Bloke clearly doesn't understand Facebook. 80% of the time people post then complete forget about it. As in they have a life in the meantime. So instead of harping over the time a bloke with a noticeable looking shirt touched her bum, she was having your baby and supporting you. Poor woman had fun before you. You've either had a fecking boring life until she came along or it's double standards. If you're SSOOOO offended why don't you message the friend herself and demand she deletes it and see how well that goes for you.

If you need more excitement in your life, may I suggest you get your own mumsnet account. If we're a bit too harsh perhaps try Netmums. All the Hun-Ning and xxxxxx to soothe your ego.

EvilTendency1 · 05/02/2015 13:17

I think this is a wind up. Hmm

Who the hell posts on MN for their partner then to "explain themselves".

Tosh.

fadgecrackleandpop · 05/02/2015 13:34

^^ most certainly not a wind up!! I showed him the thread, told him to read through it and reflect on the fact that what he did last night was not acceptable. I said that he could defend himself if he wanted to or just read it and take on. Oars the advice

OP posts:
gamerchick · 05/02/2015 13:43

Funnily enough I thought projecting and cheating.

He's fucked about (and no doubt will blame his stress) and now wants a reason to justify it.

Naughty.

GotToBeInItToWinIt · 05/02/2015 13:45

So you've seen his thoughts on it written down OP, he said he still thinks it's disrespectful to him. Where are you going to go from here?

Fabulassie · 05/02/2015 13:55

OP, haven't you noticed that he went and posted under your account?!

Everything he has said and done in this situation has been utterly unreasonable. The photos are none of his business. Him threatening to throw you out of the house is unreasonable. His posts on here are unreasonable.

And, frankly, I think you need to change your passwords for Facebook and here.
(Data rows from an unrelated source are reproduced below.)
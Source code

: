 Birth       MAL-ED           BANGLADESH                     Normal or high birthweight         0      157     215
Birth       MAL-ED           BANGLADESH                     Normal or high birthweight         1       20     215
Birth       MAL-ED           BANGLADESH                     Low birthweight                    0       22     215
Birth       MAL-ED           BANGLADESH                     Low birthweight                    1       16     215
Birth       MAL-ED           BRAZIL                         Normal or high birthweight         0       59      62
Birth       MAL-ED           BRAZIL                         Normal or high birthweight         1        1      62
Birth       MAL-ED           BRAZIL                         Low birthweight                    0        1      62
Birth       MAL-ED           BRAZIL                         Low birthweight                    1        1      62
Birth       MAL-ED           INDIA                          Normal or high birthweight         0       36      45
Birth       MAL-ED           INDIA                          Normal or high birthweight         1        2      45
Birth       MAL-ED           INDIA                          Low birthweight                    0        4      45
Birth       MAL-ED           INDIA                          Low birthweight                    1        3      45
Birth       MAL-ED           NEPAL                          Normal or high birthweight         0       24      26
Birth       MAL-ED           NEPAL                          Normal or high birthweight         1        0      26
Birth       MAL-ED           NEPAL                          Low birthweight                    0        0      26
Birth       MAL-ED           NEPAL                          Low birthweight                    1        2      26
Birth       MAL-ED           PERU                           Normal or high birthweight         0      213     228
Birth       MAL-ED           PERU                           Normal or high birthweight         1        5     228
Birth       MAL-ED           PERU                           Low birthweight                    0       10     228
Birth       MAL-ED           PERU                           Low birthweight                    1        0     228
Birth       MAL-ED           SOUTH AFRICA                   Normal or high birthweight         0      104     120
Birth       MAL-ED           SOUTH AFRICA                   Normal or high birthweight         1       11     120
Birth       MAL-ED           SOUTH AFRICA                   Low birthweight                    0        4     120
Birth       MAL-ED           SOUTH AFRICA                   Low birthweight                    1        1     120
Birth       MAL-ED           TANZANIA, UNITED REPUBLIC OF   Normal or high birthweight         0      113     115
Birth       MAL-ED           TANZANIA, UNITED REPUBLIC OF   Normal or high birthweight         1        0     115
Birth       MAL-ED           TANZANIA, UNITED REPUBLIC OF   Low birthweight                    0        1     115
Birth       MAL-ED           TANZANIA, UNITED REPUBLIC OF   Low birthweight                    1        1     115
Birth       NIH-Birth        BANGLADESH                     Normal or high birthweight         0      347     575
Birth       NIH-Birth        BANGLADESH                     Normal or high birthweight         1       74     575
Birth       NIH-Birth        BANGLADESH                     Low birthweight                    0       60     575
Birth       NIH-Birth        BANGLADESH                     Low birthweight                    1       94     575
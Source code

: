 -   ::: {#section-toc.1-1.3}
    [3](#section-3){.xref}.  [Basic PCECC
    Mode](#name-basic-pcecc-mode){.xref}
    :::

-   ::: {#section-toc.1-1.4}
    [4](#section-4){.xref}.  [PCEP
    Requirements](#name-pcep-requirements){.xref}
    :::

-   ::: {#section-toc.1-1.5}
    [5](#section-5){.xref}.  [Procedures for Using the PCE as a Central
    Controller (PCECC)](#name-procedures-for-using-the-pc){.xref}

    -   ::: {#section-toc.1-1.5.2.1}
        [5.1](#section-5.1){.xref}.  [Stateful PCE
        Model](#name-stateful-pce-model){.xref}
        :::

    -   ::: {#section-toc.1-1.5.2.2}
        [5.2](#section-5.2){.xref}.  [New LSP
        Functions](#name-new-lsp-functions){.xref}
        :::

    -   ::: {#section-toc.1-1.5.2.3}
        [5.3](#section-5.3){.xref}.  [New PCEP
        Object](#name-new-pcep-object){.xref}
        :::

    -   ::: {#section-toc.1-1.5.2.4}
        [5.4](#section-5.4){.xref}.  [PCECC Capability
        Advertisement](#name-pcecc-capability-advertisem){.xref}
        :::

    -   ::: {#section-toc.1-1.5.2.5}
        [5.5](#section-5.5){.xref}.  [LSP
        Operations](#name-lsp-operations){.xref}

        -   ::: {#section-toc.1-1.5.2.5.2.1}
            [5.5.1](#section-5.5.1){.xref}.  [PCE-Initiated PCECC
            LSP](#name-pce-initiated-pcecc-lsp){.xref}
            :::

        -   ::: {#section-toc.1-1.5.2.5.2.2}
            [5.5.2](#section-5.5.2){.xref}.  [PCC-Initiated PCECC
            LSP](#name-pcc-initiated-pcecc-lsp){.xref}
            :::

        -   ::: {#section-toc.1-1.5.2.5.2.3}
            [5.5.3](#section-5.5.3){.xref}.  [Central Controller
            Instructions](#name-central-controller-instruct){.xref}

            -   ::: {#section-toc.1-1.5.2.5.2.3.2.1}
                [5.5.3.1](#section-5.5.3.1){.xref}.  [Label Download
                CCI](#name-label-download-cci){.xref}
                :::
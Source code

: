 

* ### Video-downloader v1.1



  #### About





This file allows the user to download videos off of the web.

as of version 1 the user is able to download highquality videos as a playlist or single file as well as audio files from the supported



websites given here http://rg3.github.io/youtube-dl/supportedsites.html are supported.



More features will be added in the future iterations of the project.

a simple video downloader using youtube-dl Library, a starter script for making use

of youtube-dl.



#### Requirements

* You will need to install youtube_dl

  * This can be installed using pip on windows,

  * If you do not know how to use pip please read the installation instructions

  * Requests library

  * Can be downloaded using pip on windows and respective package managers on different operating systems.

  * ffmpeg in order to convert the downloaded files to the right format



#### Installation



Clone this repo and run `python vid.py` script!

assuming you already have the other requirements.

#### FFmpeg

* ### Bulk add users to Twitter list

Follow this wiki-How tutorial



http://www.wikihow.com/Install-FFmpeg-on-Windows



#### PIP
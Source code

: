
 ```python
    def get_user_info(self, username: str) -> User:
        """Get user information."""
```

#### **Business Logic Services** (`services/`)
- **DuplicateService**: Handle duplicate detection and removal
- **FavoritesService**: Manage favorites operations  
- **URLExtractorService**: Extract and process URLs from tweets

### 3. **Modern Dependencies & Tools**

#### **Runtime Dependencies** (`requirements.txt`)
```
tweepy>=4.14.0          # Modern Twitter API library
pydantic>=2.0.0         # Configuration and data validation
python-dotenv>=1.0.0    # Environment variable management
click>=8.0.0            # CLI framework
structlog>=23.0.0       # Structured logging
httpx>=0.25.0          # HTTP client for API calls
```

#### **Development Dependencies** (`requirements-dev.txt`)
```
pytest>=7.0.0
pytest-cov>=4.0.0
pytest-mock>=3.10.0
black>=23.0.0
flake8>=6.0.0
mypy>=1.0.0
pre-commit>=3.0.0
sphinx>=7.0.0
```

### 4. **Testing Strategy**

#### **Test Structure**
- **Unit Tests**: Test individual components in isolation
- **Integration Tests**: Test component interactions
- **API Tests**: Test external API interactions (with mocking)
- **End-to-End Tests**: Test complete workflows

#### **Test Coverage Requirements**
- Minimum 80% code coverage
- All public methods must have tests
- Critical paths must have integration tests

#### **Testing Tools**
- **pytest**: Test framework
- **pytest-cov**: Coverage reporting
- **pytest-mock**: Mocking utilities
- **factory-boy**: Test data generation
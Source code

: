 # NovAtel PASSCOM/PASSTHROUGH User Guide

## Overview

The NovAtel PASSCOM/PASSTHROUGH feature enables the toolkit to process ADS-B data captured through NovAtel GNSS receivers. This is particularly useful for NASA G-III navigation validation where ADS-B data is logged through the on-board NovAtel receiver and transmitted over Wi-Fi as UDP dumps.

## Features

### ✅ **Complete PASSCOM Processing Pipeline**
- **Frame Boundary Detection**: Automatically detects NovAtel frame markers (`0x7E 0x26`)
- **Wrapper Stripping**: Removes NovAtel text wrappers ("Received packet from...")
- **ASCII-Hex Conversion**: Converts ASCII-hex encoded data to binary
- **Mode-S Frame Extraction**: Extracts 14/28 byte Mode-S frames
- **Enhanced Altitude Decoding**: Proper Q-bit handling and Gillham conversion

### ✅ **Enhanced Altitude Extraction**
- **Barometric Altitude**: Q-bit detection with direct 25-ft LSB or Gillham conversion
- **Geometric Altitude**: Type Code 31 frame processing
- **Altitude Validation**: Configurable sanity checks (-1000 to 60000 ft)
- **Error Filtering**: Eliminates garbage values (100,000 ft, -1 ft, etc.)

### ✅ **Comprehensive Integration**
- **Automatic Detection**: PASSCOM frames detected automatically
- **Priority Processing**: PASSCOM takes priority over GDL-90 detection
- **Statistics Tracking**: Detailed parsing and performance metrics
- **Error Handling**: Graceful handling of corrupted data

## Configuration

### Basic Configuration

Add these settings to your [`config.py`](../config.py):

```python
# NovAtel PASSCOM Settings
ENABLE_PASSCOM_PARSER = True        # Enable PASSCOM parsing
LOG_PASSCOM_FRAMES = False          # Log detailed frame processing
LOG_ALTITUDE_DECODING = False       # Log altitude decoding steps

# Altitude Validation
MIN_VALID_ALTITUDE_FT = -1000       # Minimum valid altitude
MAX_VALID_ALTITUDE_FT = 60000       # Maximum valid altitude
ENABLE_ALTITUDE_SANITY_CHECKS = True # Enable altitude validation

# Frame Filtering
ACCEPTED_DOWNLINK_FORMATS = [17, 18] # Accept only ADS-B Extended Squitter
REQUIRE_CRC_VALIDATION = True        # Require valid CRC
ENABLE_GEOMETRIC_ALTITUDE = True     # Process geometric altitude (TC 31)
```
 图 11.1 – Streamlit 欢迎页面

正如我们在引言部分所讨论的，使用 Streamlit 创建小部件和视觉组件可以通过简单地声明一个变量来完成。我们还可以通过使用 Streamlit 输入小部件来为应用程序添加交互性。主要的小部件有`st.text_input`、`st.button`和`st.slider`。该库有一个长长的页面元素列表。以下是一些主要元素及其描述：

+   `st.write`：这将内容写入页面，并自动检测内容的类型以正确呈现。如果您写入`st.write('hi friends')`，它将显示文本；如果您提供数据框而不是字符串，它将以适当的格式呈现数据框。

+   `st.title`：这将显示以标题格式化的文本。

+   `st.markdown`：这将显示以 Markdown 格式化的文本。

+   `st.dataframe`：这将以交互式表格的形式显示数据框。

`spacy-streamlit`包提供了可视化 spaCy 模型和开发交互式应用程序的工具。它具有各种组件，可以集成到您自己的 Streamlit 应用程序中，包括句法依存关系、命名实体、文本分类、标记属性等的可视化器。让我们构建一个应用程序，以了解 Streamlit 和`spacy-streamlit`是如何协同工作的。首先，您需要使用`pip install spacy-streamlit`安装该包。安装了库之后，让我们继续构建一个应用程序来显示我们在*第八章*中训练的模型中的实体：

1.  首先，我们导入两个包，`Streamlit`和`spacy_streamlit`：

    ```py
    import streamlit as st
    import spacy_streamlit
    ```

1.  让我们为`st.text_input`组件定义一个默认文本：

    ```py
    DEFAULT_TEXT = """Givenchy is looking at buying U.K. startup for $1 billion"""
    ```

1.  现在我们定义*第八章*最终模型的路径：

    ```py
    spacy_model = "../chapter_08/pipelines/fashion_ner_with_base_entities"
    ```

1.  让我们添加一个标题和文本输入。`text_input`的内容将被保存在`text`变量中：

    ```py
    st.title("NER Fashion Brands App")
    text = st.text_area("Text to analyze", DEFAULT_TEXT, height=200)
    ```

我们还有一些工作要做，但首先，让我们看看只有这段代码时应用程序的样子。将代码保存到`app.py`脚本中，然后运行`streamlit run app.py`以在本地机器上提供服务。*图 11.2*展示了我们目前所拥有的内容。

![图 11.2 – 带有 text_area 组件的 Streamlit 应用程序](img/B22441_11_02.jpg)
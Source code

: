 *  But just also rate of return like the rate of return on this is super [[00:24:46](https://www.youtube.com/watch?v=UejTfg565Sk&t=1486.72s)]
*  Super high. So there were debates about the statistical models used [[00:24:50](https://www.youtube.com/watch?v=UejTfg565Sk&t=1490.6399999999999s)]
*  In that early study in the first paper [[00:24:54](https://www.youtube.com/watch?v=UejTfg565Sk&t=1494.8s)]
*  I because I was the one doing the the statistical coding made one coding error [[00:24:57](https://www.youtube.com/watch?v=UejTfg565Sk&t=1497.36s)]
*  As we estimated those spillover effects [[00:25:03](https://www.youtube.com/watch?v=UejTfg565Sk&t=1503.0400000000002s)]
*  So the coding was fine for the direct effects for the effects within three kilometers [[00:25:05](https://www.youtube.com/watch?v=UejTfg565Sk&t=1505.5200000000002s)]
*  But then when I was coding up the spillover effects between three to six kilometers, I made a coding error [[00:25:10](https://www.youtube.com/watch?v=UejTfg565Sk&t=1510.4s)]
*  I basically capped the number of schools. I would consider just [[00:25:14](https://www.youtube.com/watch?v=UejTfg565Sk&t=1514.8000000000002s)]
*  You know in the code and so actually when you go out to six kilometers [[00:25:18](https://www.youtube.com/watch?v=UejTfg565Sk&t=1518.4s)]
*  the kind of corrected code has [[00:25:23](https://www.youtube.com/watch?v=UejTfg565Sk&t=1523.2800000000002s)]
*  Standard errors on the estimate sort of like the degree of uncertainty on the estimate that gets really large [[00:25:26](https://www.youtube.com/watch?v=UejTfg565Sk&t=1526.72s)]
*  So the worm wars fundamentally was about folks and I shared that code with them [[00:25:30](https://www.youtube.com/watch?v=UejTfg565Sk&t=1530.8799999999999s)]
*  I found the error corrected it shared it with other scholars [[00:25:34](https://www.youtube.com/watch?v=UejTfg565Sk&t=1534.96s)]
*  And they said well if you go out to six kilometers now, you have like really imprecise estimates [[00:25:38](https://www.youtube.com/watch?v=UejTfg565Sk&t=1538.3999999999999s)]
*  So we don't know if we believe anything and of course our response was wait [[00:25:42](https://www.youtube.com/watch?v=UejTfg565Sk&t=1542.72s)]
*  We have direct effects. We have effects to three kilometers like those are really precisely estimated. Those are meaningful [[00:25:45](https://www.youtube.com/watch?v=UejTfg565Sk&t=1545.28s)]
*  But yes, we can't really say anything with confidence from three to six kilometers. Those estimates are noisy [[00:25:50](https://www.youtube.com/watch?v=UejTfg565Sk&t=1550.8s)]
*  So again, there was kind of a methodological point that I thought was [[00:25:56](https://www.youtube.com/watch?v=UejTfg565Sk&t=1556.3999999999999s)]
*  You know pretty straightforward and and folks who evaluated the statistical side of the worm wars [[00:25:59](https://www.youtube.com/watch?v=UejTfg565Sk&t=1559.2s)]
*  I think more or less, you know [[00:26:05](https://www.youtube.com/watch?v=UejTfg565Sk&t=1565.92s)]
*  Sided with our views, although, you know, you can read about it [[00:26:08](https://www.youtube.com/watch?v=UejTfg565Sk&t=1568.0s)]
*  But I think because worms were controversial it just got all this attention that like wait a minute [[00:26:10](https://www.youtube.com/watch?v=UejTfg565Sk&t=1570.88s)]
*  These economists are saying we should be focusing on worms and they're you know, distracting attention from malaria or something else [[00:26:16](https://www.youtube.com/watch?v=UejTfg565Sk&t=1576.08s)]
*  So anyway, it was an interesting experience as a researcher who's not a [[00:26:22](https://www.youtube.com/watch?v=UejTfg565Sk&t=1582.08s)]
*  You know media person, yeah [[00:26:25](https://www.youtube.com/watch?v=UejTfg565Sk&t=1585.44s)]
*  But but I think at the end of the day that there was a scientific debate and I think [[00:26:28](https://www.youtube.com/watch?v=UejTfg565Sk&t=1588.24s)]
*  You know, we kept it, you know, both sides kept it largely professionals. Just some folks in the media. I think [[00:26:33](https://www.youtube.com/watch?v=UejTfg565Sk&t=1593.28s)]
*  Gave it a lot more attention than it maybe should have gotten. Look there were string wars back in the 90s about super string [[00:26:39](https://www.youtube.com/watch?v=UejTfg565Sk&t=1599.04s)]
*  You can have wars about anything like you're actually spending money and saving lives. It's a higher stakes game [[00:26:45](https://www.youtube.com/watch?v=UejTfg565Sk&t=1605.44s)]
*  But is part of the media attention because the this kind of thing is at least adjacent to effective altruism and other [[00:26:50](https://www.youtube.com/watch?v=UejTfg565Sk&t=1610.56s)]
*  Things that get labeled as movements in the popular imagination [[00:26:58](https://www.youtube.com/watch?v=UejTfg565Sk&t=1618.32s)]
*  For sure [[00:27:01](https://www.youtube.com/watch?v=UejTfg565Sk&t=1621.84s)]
WeldedParentMaterials · 05/02/2015 13:56

What the actual fuck Hmm

fadgecrackleandpop · 05/02/2015 14:01

I genuinely don't believe that he has fucked about. He has no opportunity to! He hasn't been acting secretively and isn't posessive over his phone. And he doesn't have another phone that I don't know about. He isn't capable or careful enough to keep it a secret!